Recounting a conversation about literature has me reluctant to end this post with a bit of “what did I learn?” didacticism, but it’s a reluctance I’ll find the strength to overcome. The first thing I took away from my adventures that night is that you shouldn’t think that a person you’re talking to is wrong just because they’re being a bit rude or unpleasant. People can say true things in an unhelpful way – and they’re still true! I ended up being quite grateful to the fellow I was talking to: he helped me change my mind and get that much closer to the truth.

The second takeaway, though, is that when you happen to be the one with truth on your side, it’s so much easier for the other person to see that truth when you don’t make it harder. My interlocutor would have had a much easier time convincing me he was right if he’d just been friendlier, or more curious about my position, or more inclined to frame the conversation as a collaboration rather than some kind of adversarial showdown. Had he approached the conversation in a kinder way, I might have admitted he was right on the spot. Had he approached it any less kindly, I mightn’t have managed to admit it at all.
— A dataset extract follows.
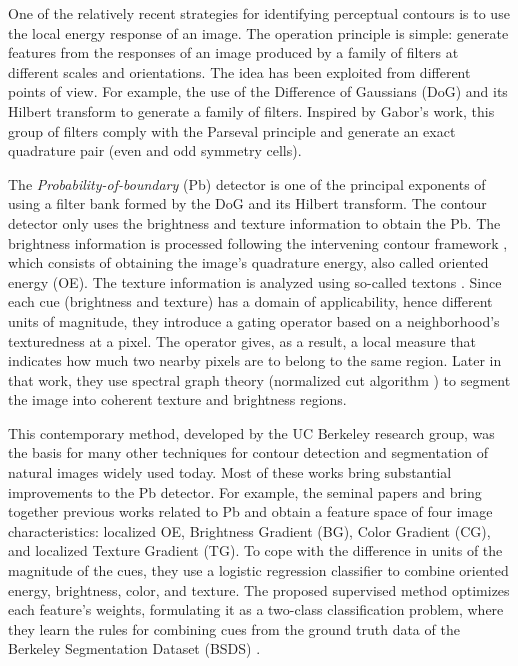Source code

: One of the relatively recent strategies for identifying perceptual contours is to use the local energy response of an image. The operation principle is simple: generate features from the responses of an image produced by a family of filters at different scales and orientations. The idea has been exploited from different points of view. For example, the use of the Difference of Gaussians (DoG) and its Hilbert transform \citep{Morrone.Owens:PR:1987, Morrone.Burr.ea:RSL:1988} to generate a family of filters. Inspired by Gabor's work, this group of filters comply with the Parseval principle and generate an exact quadrature pair (even and odd symmetry cells). 

The \textit{Probability-of-boundary} (Pb) detector \citep{Malik.Belongie.ea:IJCV:2001} is one of the principal exponents of using a filter bank formed by the DoG and its Hilbert transform. The contour detector only uses the brightness and texture information to obtain the Pb. The brightness information is processed following the intervening contour framework \citep{Leung.Malik:ECCV:1998}, which consists of obtaining the image's quadrature energy, also called oriented energy (OE). The texture information is analyzed using so-called textons \citep{Malik.Belongie.ea:ICCV:1999}. Since each cue (brightness and texture) has a domain of applicability, hence different units of magnitude, they introduce a gating operator based on a neighborhood's texturedness at a pixel. The operator gives, as a result, a local measure that indicates how much two nearby pixels are to belong to the same region. Later in that work, they use spectral graph theory (normalized cut algorithm \citep{JianboShi.Malik:PAMI:2000}) to segment the image into coherent texture and brightness regions. 

This contemporary method, developed by the UC Berkeley research group, was the basis for many other techniques for contour detection and segmentation of natural images widely used today. Most of these works bring substantial improvements to the Pb detector. For example, the seminal papers \citep{Martin.Fowlkes.ea:NIPS:2002} and \citep{Martin.Fowlkes.ea:PAMI:2004} bring together previous works related to Pb and obtain a feature space of four image characteristics: localized OE, Brightness Gradient (BG), Color Gradient (CG), and localized Texture Gradient (TG). To cope with the difference in units of the magnitude of the cues, they use a logistic regression classifier to combine oriented energy, brightness, color, and texture. The proposed supervised method optimizes each feature's weights, formulating it as a two-class classification problem, where they learn the rules for combining cues from the ground truth data of the Berkeley Segmentation Dataset (BSDS) \citep{Martin.Fowlkes.ea:ICCV:2001}.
Of course, he might not have been particularly concerned with changing my mind! But we don’t have that luxury. My interlocutor and I were having a relatively low-stakes disagreement about literature. Imagine how much harder it is to change your mind on an issue as high-stakes and emotionally wrenching as abortion. Usually, the person you’re speaking to will not be saying things which are “basically nonsense”. But even if, like me that night, they are, it will be easier for everyone involved to see that if you don’t say so.